This Bites! (Dealing with Ticks!)
If I had the power to solve one problem in this world, it wouldn’t be world peace, or hunger, or inventing a longer-lasting light bulb. I’d get rid of ticks. There, I said it.
Ticks have given me the heebie-jeebies since I was about 6 and my mom explained to me what that wierd bug was doing as she pulled it out of my skin. I about had a fit of the dry-heaves watching it pull my skin with it and I decided that these evil creatures were a good thing to hate. Later in life, when I found out that they communicate diseases, it just made my hatred that much more vindicated.
Spring is officially here, with the departure of the mounds of snow and the arrival of 50+ degree temps. I also mark the arrival of spring with the first tick sighting. Much to my chagrin, it was buried in me by my collarbone and I discovered it after a shower.
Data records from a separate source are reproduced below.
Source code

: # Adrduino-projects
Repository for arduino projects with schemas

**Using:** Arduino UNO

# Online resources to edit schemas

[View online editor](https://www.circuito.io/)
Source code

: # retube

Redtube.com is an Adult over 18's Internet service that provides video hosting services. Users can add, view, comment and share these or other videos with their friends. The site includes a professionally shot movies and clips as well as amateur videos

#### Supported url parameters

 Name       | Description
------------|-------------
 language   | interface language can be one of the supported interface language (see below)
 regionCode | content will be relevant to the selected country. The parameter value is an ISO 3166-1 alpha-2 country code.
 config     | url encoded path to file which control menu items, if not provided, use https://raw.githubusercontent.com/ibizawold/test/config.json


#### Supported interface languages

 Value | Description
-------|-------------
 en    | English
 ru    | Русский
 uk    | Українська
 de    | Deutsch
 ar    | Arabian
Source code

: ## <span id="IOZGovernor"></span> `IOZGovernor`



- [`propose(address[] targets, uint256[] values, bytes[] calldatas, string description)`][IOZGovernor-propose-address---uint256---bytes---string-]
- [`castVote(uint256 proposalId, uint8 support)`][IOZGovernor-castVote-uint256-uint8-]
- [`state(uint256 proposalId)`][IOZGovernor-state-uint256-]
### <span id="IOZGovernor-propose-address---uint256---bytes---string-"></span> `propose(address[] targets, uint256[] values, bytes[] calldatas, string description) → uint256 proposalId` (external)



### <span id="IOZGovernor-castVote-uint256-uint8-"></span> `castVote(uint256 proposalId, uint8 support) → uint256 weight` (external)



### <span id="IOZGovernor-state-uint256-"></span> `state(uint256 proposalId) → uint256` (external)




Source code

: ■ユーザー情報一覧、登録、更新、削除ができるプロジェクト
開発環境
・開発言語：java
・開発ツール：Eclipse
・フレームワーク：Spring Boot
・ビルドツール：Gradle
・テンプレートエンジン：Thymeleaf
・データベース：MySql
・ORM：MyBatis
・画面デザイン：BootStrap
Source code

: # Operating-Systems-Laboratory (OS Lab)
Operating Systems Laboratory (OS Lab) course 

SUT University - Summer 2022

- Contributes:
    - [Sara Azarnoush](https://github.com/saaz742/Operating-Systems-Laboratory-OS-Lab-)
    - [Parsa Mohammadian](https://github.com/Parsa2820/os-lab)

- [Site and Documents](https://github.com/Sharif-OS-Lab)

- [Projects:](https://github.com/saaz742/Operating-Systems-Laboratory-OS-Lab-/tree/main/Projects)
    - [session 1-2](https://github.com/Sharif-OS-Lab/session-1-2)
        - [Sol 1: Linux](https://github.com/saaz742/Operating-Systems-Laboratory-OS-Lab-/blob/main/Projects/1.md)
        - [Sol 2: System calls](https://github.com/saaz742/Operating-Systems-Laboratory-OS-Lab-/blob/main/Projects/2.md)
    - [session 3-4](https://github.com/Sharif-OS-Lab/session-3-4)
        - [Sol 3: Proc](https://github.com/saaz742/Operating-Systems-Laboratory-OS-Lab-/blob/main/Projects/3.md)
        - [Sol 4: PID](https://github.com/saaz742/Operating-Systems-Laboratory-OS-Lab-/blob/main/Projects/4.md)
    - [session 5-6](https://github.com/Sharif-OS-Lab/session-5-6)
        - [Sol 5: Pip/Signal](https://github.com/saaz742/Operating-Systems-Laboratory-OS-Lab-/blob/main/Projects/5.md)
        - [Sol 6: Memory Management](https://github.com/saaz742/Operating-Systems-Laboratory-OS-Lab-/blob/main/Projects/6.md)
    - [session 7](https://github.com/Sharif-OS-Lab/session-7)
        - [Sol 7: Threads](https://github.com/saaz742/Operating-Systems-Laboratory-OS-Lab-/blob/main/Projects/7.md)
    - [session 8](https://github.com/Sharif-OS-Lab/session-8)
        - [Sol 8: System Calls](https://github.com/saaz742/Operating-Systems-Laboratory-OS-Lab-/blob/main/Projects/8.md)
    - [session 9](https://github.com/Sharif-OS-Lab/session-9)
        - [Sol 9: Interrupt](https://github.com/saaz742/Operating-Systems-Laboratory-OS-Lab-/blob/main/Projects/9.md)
My son and I had been out geocaching, and since we were still wading through knee-deep snow in spots, I figured we’d be good in the parasite department. Wrong. My dog has also had a couple already on him this year as well, since he likes running about in the woods after squirrels and other furry woodland creatures. So start keeping an eye out, folks!
What to look for?
These are the lil’ bastids you’re looking for. All ticks can carry forms of diseases, but far and away the champion in the “oh shit” department is the one in the top row, the Black-Legged, or Deer tick. They are famous for transmitting Lyme’s disease, Anaplasmosis, and Babeosis. Rocky Mountain Spotted Fever is transmitted by the Dog Tick. For a list of other tick-borne diseases and which ticks transmit them, check out the CDC page here. Ticks pick up diseases from latching onto and feeding off rodents (primarily) when they are in the nymph and/or larva stages, then dropping off, molting, and latching onto a human or bigger creature and then feeding off that host, spreading the disease from a former host. It’s all pretty appalling if you ask me.